TASK: Filter the listing below down to the lines holding the word "Index", and copy those lines.
"""
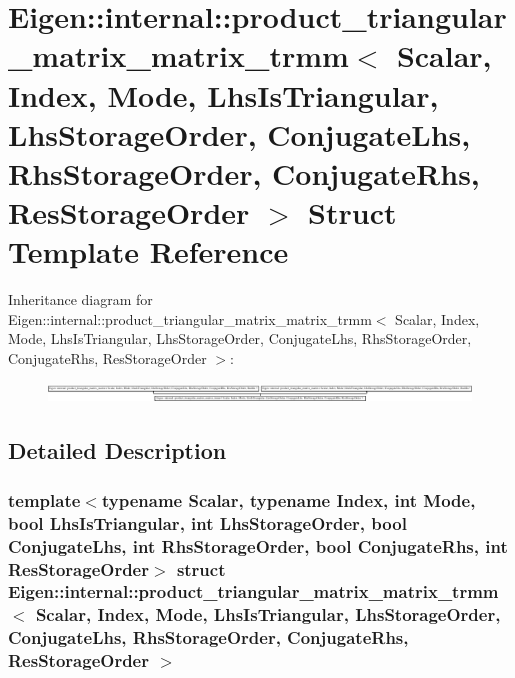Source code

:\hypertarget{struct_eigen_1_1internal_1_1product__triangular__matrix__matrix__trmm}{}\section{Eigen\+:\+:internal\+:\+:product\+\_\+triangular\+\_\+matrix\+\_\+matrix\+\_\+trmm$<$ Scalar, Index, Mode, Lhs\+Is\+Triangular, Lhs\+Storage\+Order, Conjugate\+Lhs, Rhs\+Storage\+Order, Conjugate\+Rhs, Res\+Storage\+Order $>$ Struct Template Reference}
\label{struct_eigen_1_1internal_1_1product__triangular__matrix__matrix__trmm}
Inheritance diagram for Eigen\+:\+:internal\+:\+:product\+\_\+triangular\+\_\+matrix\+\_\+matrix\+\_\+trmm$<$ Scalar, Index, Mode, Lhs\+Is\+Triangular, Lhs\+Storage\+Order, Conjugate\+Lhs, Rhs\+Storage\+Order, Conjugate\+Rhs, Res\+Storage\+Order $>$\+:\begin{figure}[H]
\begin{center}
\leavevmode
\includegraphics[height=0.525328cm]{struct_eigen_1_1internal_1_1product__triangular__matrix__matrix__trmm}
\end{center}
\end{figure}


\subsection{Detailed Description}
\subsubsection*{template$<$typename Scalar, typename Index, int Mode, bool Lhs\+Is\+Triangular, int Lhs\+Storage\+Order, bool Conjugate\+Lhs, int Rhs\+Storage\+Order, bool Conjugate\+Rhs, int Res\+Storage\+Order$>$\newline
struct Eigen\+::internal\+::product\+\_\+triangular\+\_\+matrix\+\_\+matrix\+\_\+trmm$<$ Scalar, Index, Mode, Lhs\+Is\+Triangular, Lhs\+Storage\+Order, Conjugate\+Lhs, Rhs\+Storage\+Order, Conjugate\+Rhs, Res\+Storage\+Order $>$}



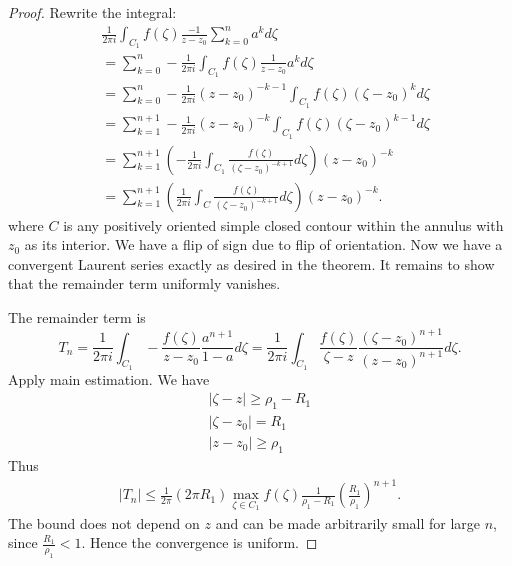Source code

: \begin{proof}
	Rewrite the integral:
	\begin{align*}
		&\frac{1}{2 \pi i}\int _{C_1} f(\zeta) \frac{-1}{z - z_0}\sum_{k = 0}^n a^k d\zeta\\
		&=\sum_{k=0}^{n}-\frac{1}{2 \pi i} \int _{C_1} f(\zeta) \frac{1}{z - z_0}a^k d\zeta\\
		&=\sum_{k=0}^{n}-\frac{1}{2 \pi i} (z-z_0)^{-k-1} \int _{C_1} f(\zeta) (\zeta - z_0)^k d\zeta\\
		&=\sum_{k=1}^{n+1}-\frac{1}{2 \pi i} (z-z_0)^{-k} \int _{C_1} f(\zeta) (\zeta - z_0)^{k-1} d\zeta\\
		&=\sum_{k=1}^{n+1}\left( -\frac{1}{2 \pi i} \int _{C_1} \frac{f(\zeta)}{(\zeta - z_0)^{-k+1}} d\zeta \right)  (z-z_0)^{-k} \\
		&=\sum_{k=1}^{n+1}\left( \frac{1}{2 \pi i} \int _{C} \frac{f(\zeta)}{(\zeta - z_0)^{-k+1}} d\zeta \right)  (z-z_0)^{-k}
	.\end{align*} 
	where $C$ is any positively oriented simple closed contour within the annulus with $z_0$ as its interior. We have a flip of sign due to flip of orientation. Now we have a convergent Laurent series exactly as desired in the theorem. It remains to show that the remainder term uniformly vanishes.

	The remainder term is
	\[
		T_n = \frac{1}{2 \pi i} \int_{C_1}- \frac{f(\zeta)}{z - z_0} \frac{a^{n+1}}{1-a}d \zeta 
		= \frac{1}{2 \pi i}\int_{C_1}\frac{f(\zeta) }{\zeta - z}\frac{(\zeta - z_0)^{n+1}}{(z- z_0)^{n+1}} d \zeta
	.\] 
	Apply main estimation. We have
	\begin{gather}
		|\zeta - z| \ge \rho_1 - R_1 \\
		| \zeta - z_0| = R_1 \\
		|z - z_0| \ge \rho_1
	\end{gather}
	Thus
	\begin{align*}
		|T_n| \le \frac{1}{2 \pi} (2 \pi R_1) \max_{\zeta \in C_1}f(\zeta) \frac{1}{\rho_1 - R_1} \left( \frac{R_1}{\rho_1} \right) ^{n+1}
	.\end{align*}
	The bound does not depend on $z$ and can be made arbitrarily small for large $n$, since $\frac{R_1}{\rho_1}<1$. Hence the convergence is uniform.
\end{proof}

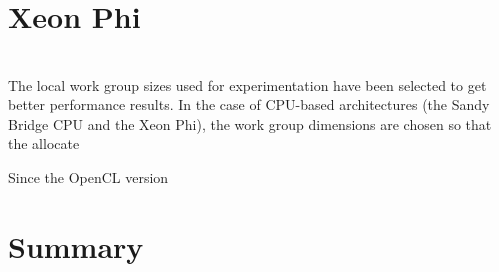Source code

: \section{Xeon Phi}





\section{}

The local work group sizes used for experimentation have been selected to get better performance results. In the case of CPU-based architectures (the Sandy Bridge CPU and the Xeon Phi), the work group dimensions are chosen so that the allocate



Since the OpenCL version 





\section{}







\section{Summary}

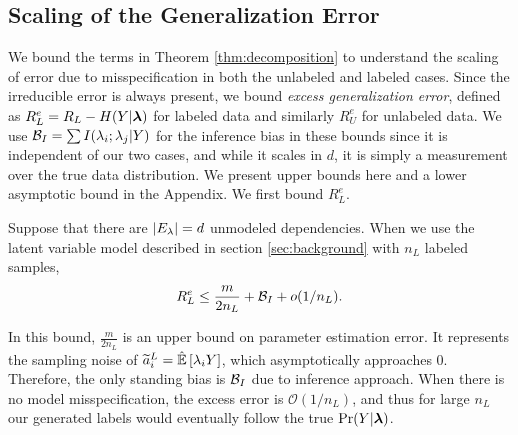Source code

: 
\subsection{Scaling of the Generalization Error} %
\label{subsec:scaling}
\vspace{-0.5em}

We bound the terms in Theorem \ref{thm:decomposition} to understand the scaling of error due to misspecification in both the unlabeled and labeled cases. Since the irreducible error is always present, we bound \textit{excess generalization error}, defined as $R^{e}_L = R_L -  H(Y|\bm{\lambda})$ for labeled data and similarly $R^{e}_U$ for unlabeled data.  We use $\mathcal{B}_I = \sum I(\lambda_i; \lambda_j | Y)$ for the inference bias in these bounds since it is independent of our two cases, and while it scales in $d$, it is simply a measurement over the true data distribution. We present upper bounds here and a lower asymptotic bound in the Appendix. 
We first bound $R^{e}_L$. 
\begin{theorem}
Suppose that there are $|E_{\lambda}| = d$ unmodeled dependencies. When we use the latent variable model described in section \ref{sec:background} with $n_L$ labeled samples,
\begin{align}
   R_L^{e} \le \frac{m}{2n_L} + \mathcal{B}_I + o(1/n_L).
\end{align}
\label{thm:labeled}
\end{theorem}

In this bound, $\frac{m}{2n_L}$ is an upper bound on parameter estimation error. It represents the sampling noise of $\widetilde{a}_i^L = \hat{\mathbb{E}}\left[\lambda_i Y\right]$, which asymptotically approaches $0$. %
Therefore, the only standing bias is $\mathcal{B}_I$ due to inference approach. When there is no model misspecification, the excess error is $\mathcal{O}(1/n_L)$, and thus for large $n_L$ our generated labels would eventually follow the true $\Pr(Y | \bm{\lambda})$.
"""
EXPECTED OUTPUT:
:\hypertarget{struct_eigen_1_1internal_1_1product__triangular__matrix__matrix__trmm}{}\section{Eigen\+:\+:internal\+:\+:product\+\_\+triangular\+\_\+matrix\+\_\+matrix\+\_\+trmm$<$ Scalar, Index, Mode, Lhs\+Is\+Triangular, Lhs\+Storage\+Order, Conjugate\+Lhs, Rhs\+Storage\+Order, Conjugate\+Rhs, Res\+Storage\+Order $>$ Struct Template Reference}
Inheritance diagram for Eigen\+:\+:internal\+:\+:product\+\_\+triangular\+\_\+matrix\+\_\+matrix\+\_\+trmm$<$ Scalar, Index, Mode, Lhs\+Is\+Triangular, Lhs\+Storage\+Order, Conjugate\+Lhs, Rhs\+Storage\+Order, Conjugate\+Rhs, Res\+Storage\+Order $>$\+:\begin{figure}[H]
\subsubsection*{template$<$typename Scalar, typename Index, int Mode, bool Lhs\+Is\+Triangular, int Lhs\+Storage\+Order, bool Conjugate\+Lhs, int Rhs\+Storage\+Order, bool Conjugate\+Rhs, int Res\+Storage\+Order$>$\newline
struct Eigen\+::internal\+::product\+\_\+triangular\+\_\+matrix\+\_\+matrix\+\_\+trmm$<$ Scalar, Index, Mode, Lhs\+Is\+Triangular, Lhs\+Storage\+Order, Conjugate\+Lhs, Rhs\+Storage\+Order, Conjugate\+Rhs, Res\+Storage\+Order $>$}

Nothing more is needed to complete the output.